Coronavirus : Compte rendu sur la volatilité et les occasions

Renseignements sur les conditions du marché et sur les décisions d’analyse et de gestion de portefeuille du Groupe de gestion des actions mondiales Templeton.

    Perspectives du Groupe de gestion des actions mondiales Templeton

    En complément de notre article précédent sur la volatilité et les occasions attribuables au coronavirus, voici des renseignements supplémentaires sur les conditions du marché, ainsi que sur nos décisions d’analyse et de gestion de portefeuille.

    Compte rendu et perspectives

    Les marchés boursiers mondiaux ont connu une volatilité historique au cours des dernières séances, les investisseurs vendant pratiquement tout, y compris les placements considérés comme des valeurs refuges. Le dollar américain a été une exception notable : la demande ayant vraisemblablement dépassé l’offre, ce qui a causé d’importants problèmes de liquidité au sein du marché des obligations de sociétés. Durant les périodes de tension exceptionnelle sur les marchés, les obligations du Trésor américain à long terme ont fait l’objet de ventes massives, à l’instar des actions, ce qui est contraire à leur comportement habituel. Le marché des titres adossés à des créances hypothécaires s’est enrayé et les fonds négociés en bourse ont commencé à se négocier à des cours nettement inférieurs à leur valeur liquidative. La Réserve fédérale américaine a été forcée de sortir l’artillerie lourde afin d’assurer la liquidité des marchés, réduisant les taux à zéro et redémarrant son programme d’assouplissement quantitatif. Si qui que ce soit doutait de la gravité de la situation, ce n’est désormais plus le cas. Selon notre scénario de base, une récession mondiale est maintenant inévitable. Nous ne croyons pas que les politiques monétaires peuvent stimuler la croissance de manière importante. Les mesures budgétaires annoncées semblent peut-être impressionnantes, mais elles prennent beaucoup de temps à se matérialiser. En bref, le monde a changé.
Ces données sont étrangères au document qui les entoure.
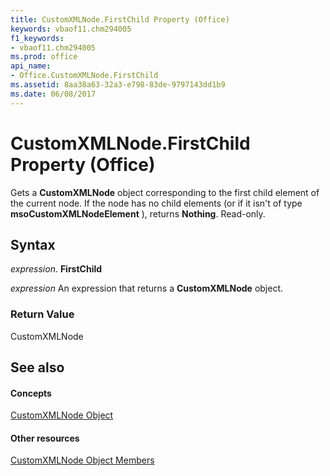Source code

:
 ```yaml
---
title: CustomXMLNode.FirstChild Property (Office)
keywords: vbaof11.chm294005
f1_keywords:
- vbaof11.chm294005
ms.prod: office
api_name:
- Office.CustomXMLNode.FirstChild
ms.assetid: 8aa38a63-32a3-e798-83de-9797143dd1b9
ms.date: 06/08/2017
---
```



# CustomXMLNode.FirstChild Property (Office)

Gets a  **CustomXMLNode** object corresponding to the first child element of the current node. If the node has no child elements (or if it isn't of type **msoCustomXMLNodeElement** ), returns **Nothing**. Read-only.


## Syntax

 _expression_. **FirstChild**

 _expression_ An expression that returns a **CustomXMLNode** object.


### Return Value

CustomXMLNode


## See also


#### Concepts


[CustomXMLNode Object](customxmlnode-object-office.md)
#### Other resources


[CustomXMLNode Object Members](customxmlnode-members-office.md)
    D’après nous, ces dernières années, les investisseurs sur les marchés boursiers sont devenus obsédés par le momentum et ont perdu de vue les données fondamentales. Les analystes trentenaires ont grandi dans un monde où le capital était essentiellement gratuit et où la simple possibilité d’une idée « perturbatrice » entraînait des valorisations exorbitantes. L’âge moyen des analystes de notre équipe est de 46 ans. Nous avons traversé des cycles. Le capital-investissement a également tiré parti du momentum tout au long du cycle. Inévitablement, les partisans de ce secteur diront que la volatilité des marchés publics illustre à quel point les marchés privés sont supérieurs. Toutefois, nous sommes fortement préoccupés par les marchés de capitaux privés depuis quelque temps. Malgré les excès au sein des marchés publics, les actifs des marchés privés présentent sans doute plus souvent une évaluation erronée.  

    Notre priorité est de composer avec la situation à court terme pour nos clients. L’atténuation des risques de baisse est essentielle. Nous avons tenté de construire des portefeuilles plus résilients au cours des derniers trimestres afin de nous préparer à faire face à l’imprévu. Or, il est encore plus important de tenter de définir à quoi ressemblera le monde de demain. Nous croyons que nous sommes préparés à ce scénario difficile. Nous avons restructuré notre équipe de recherche il y a plus d’un an afin de promouvoir l’importance de la recherche régionale. Cette restructuration semble avoir été effectuée au bon moment vu que les sociétés se pencheront beaucoup plus sur leur chaîne d’approvisionnement à l’échelle mondiale. Nous nous attendons à constater une accélération de la régionalisation des affaires. L’impôt sur les sociétés et le territoire d’imposition deviendront un enjeu important. Le contrat social entre les gouvernements, les sociétés et les citoyens évoluera. Cette évolution a déjà commencé, les sociétés étant de plus en plus appelées à jouer un rôle important au sein de la société afin de gérer les enjeux sociaux et environnementaux. En envisageant l’avenir, nous nous attendons à un retour du balancier en faveur des travailleurs, réduisant la rentabilité des entreprises dans certains secteurs. Le secteur de la santé deviendra également encore plus important pour les gouvernements partout dans le monde qui réalisent que l’on en a toujours pour son argent. Le contexte géopolitique en général deviendra beaucoup plus intéressant dans un monde où tous les problèmes ne peuvent pas être résolus en imprimant de l’argent. Les gouvernements se livreront concurrence sur le plan des dépenses budgétaires, bien que leurs priorités seront différentes. Les devises deviendront sans doute plus volatiles.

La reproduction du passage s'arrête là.